[Dataset records]
▼▼▼
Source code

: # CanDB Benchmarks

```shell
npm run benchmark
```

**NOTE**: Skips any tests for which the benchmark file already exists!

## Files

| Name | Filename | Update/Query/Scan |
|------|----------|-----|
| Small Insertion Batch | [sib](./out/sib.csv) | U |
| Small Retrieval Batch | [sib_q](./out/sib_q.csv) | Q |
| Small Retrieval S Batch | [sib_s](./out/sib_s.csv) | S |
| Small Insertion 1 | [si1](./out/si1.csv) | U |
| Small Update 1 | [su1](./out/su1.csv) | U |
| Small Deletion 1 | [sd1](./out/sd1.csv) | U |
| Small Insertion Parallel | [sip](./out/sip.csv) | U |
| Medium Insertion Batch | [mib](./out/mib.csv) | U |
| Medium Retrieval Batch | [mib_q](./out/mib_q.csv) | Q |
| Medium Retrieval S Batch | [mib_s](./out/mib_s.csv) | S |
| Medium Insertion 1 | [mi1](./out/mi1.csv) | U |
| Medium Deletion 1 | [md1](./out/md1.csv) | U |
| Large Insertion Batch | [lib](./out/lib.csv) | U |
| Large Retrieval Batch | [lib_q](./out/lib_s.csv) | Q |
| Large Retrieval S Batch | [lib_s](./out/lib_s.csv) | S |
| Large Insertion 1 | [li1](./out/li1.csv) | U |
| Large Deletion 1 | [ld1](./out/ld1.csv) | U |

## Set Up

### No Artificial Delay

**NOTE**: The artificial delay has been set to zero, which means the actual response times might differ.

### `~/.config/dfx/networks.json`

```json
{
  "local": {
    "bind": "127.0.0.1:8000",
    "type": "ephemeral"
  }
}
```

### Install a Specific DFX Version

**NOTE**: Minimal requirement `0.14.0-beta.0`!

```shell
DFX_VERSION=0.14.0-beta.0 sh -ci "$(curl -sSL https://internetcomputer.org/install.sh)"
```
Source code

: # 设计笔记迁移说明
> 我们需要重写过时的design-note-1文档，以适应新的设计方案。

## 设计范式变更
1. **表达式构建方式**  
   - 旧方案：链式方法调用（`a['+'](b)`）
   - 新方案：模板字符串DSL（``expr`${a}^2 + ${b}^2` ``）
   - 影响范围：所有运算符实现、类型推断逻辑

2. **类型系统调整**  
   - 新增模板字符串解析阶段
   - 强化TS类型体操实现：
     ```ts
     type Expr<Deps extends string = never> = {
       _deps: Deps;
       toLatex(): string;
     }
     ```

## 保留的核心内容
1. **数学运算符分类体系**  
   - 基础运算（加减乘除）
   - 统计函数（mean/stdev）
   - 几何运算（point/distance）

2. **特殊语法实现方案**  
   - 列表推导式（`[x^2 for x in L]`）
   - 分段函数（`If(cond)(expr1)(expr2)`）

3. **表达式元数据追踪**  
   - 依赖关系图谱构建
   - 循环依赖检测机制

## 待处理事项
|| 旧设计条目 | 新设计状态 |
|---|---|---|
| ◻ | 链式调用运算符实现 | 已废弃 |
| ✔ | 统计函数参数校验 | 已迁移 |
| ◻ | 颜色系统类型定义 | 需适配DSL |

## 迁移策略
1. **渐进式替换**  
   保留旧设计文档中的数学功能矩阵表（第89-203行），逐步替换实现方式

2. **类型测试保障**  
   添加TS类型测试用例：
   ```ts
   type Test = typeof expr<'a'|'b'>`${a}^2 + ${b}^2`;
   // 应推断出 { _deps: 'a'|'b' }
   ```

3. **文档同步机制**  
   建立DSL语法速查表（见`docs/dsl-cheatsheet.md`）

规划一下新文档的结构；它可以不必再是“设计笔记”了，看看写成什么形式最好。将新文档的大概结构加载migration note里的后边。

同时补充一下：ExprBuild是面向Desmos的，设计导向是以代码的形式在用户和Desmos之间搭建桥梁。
▲▲▲
Give back each entry exactly as it was written.

Source code

: # CanDB Benchmarks

```shell
npm run benchmark
```

**NOTE**: Skips any tests for which the benchmark file already exists!

## Files

| Name | Filename | Update/Query/Scan |
|------|----------|-----|
| Small Insertion Batch | [sib](./out/sib.csv) | U |
| Small Retrieval Batch | [sib_q](./out/sib_q.csv) | Q |
| Small Retrieval S Batch | [sib_s](./out/sib_s.csv) | S |
| Small Insertion 1 | [si1](./out/si1.csv) | U |
| Small Update 1 | [su1](./out/su1.csv) | U |
| Small Deletion 1 | [sd1](./out/sd1.csv) | U |
| Small Insertion Parallel | [sip](./out/sip.csv) | U |
| Medium Insertion Batch | [mib](./out/mib.csv) | U |
| Medium Retrieval Batch | [mib_q](./out/mib_q.csv) | Q |
| Medium Retrieval S Batch | [mib_s](./out/mib_s.csv) | S |
| Medium Insertion 1 | [mi1](./out/mi1.csv) | U |
| Medium Deletion 1 | [md1](./out/md1.csv) | U |
| Large Insertion Batch | [lib](./out/lib.csv) | U |
| Large Retrieval Batch | [lib_q](./out/lib_s.csv) | Q |
| Large Retrieval S Batch | [lib_s](./out/lib_s.csv) | S |
| Large Insertion 1 | [li1](./out/li1.csv) | U |
| Large Deletion 1 | [ld1](./out/ld1.csv) | U |

## Set Up

### No Artificial Delay

**NOTE**: The artificial delay has been set to zero, which means the actual response times might differ.

### `~/.config/dfx/networks.json`

```json
{
  "local": {
    "bind": "127.0.0.1:8000",
    "type": "ephemeral"
  }
}
```

### Install a Specific DFX Version

**NOTE**: Minimal requirement `0.14.0-beta.0`!

```shell
DFX_VERSION=0.14.0-beta.0 sh -ci "$(curl -sSL https://internetcomputer.org/install.sh)"
```
Source code

: # 设计笔记迁移说明
> 我们需要重写过时的design-note-1文档，以适应新的设计方案。

## 设计范式变更
1. **表达式构建方式**  
   - 旧方案：链式方法调用（`a['+'](b)`）
   - 新方案：模板字符串DSL（``expr`${a}^2 + ${b}^2` ``）
   - 影响范围：所有运算符实现、类型推断逻辑

2. **类型系统调整**  
   - 新增模板字符串解析阶段
   - 强化TS类型体操实现：
     ```ts
     type Expr<Deps extends string = never> = {
       _deps: Deps;
       toLatex(): string;
     }
     ```

## 保留的核心内容
1. **数学运算符分类体系**  
   - 基础运算（加减乘除）
   - 统计函数（mean/stdev）
   - 几何运算（point/distance）

2. **特殊语法实现方案**  
   - 列表推导式（`[x^2 for x in L]`）
   - 分段函数（`If(cond)(expr1)(expr2)`）

3. **表达式元数据追踪**  
   - 依赖关系图谱构建
   - 循环依赖检测机制

## 待处理事项
|| 旧设计条目 | 新设计状态 |
|---|---|---|
| ◻ | 链式调用运算符实现 | 已废弃 |
| ✔ | 统计函数参数校验 | 已迁移 |
| ◻ | 颜色系统类型定义 | 需适配DSL |

## 迁移策略
1. **渐进式替换**  
   保留旧设计文档中的数学功能矩阵表（第89-203行），逐步替换实现方式

2. **类型测试保障**  
   添加TS类型测试用例：
   ```ts
   type Test = typeof expr<'a'|'b'>`${a}^2 + ${b}^2`;
   // 应推断出 { _deps: 'a'|'b' }
   ```

3. **文档同步机制**  
   建立DSL语法速查表（见`docs/dsl-cheatsheet.md`）

规划一下新文档的结构；它可以不必再是“设计笔记”了，看看写成什么形式最好。将新文档的大概结构加载migration note里的后边。

同时补充一下：ExprBuild是面向Desmos的，设计导向是以代码的形式在用户和Desmos之间搭建桥梁。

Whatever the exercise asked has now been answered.